The projects that will be razed are St. Bernard, Lafitte, C.J. Peete (Magnolia, spawning ground of the Cash Money empire), and Cooper (Calliope, pictured). The HUD honcho is quoted in the T-P saying:
We’re making the president’s vision a reality with an innovative plan which will reopen nearly half of the city’s public housing but also bring about a renaissance in public housing neighborhoods. Rebuilding and revitalizing public housing isn’t something that will be done overnight. Our redevelopment represents a major step forward. Sadly, not all residents will be able to return home in the near future.
Sure, sure. Guys like this have been talking about major steps forward for decades. What distresses me about it is that people in public housing, obviously, have few resources, and maybe even fewer advocates. The only politician speaking up for them is William “Cold Cash” Jefferson, probably the least effective elected official in America right now. It seems to me hardly anybody else cares what happens to these people. For all the righteousness and rage in post-Katrina New Orleans, I don’t hear a whole lot about making sure the most defenseless citizens aren’t victimized and tossed aside yet again.

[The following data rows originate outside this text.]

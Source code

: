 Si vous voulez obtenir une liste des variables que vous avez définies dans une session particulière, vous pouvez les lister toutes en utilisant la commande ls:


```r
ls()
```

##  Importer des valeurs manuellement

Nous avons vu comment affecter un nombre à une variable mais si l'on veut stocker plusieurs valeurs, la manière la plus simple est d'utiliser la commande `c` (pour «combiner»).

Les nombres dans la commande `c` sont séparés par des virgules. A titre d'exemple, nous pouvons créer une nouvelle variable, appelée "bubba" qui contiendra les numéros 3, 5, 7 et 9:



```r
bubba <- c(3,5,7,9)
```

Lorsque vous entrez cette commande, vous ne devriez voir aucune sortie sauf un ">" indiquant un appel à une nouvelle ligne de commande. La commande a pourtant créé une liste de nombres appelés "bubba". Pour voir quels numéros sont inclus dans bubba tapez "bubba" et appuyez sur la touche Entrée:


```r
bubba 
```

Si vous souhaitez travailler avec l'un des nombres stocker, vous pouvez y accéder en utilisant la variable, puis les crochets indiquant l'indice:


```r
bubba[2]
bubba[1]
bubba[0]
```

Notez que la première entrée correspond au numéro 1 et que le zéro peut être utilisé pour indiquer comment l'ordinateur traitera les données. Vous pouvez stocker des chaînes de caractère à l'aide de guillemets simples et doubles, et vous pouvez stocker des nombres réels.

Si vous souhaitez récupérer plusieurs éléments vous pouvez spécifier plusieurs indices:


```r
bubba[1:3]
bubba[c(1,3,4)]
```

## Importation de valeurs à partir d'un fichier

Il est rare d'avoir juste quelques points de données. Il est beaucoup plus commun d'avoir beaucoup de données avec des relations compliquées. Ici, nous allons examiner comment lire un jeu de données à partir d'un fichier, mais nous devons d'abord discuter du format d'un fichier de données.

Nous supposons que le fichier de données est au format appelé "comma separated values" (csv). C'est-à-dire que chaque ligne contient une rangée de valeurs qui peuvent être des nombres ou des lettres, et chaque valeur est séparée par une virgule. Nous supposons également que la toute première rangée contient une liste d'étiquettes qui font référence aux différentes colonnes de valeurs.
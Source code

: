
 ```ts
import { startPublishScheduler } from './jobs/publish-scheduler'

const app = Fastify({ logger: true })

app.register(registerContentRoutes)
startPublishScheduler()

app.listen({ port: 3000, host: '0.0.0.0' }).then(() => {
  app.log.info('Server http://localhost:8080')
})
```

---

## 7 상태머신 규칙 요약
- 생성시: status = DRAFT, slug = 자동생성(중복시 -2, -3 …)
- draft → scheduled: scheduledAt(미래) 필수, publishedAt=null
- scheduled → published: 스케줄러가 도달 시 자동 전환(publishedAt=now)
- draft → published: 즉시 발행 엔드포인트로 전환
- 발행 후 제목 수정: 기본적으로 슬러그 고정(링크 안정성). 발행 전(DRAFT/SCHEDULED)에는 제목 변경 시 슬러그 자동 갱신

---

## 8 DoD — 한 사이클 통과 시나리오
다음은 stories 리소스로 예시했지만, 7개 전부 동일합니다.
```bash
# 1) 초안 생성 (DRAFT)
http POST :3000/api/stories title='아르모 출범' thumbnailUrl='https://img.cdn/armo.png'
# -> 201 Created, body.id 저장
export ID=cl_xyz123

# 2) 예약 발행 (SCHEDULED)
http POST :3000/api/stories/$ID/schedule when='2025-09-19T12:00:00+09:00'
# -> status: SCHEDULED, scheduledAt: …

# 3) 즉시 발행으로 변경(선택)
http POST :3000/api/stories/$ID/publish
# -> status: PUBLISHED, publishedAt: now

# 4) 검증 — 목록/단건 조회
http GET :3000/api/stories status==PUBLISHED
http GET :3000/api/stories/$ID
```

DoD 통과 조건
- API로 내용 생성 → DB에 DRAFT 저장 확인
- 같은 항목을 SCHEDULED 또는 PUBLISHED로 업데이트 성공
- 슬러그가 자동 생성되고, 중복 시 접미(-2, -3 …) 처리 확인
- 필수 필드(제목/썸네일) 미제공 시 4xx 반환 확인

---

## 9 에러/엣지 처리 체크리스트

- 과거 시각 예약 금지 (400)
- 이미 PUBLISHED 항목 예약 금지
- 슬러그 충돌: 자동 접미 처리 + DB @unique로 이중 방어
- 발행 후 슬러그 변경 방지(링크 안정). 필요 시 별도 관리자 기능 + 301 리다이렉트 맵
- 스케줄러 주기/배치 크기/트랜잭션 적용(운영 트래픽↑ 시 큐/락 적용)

Maybe I’m wrong, maybe it’ll all work out this time. I certainly don’t have any easy solutions. But reading about this just gives me a sinking feeling.
The T-P story did have this bit about the Desire projects, the first updated I’ve heard.
HUD has run the city’s public housing authority since 2002, after years of rampant mismanagement and corruption took its toll on the complexes and their residents.By late 2005, HANO, directed by a one-person board of commissioners who is appointed by HUD, was making headway in its far-reaching renovation of public housing complexes. Desire and Florida in the 9th Ward were pastel-colored rows of townhouses and shotgun-type homes.
“Katrina made a bad situation worse,” Jackson said. “A massive redevelopment effort was under way when the hurricane hit.”
Today, Desire — renamed Abundance Square — and Florida are vacant, muck-stained neighborhoods. Desire was a Hope IV project, part of a federal grant program that transforms public housing into mixed-income housing.
“The developer of Desire has indicated a strong desire to bring it back online as a development,” Keller said. “They are working with the insurer right now to get funds available.”
I drove around Desire and Florida in October, last time I was in New Orleans. The pastel-colored housing looked pretty desolate. I’m pretty sure Desire flooded big-time. We’ll see if this “strong desire” to do something there ever materializes.